On 16/08/14 17:29, Paul wrote:
On 16/08/14 17:15, Chris Green wrote:
Is there a neat way of running a bit of Python code with root privilege? Security really isn't terribly important, it's only a little SBC monitoring some values.
Hi Chris,
I actually have my system updates set up on a Python script (sudo apt-get update, upgrade, dist-upgrade etc) so that it automatically runs once a day for me.
They way I got round the security issue is to write the Python script using the "os" library.
The os.system() call lets you put a normal shell command into a Python script and it executes it exactly as written. You can even use sudo in the os.system() call, although this then prompts for a password.
This script can then be called in other python scripts using something like os.system('python /path/to/script') and that should solve your problem. Except it will still ask for a password when it hits sudo, so...
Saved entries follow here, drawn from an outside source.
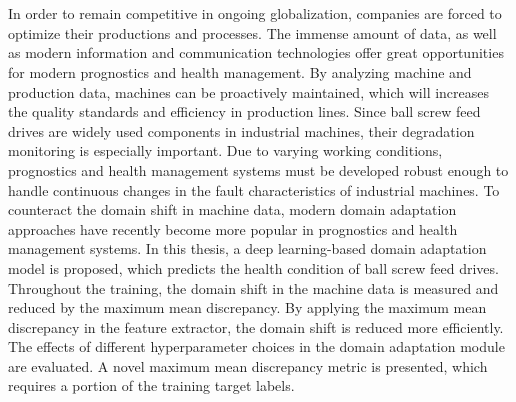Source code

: \chapter{\abstractname}

In order to remain competitive in ongoing globalization, companies are forced to optimize their productions and processes. The immense amount of data, as well as modern information and communication technologies offer great opportunities for modern prognostics and health management. By analyzing machine and production data, machines can be proactively maintained, which will increases the quality standards and efficiency in production lines. Since ball screw feed drives are widely used components in industrial machines, their degradation monitoring is especially important. Due to varying working conditions, prognostics and health management systems must be developed robust enough to handle continuous changes in the fault characteristics of industrial machines. To counteract the domain shift in machine data, modern domain adaptation approaches have recently become more popular in prognostics and health management systems. In this thesis, a deep learning-based domain adaptation model is proposed, which predicts the health condition of ball screw feed drives. Throughout the training, the domain shift in the machine data is measured and reduced by the maximum mean discrepancy. By applying the maximum mean discrepancy in the feature extractor, the domain shift is reduced more efficiently. The effects of different hyperparameter choices in the domain adaptation module are evaluated. A novel maximum mean discrepancy metric is presented, which requires a portion of the training target labels. 


\makeatletter
{}
{\renewcommand{\abstractname}{Kurzfassung}}
{\renewcommand{\abstractname}{Abstract}}
\makeatother

\chapter{\abstractname}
If you edit the sudoers file (sudo visudo on *buntu but may be different on yours) and add:
username ALL=(ALL) NOPASSWD: /path/to/script/to/be/run/as/root
Save and exit as usual. Now change ownership of the Python script to root.
The addition to the sudoers file will allow that script to be run without a password, even if there is a sudo prompt in there, but because the file itself is owned by root, non-root users can't amend it to do naughty things.
The only problem is if someone has access to the file on your computer, and your root password, although then abuse of a Python script is probably the least of your worries.
I suppose I could simply run everything as root but that feels all wrong somehow! :-)
Agreed 100%!
Does this help with running commands every second (or 10 as listed here?)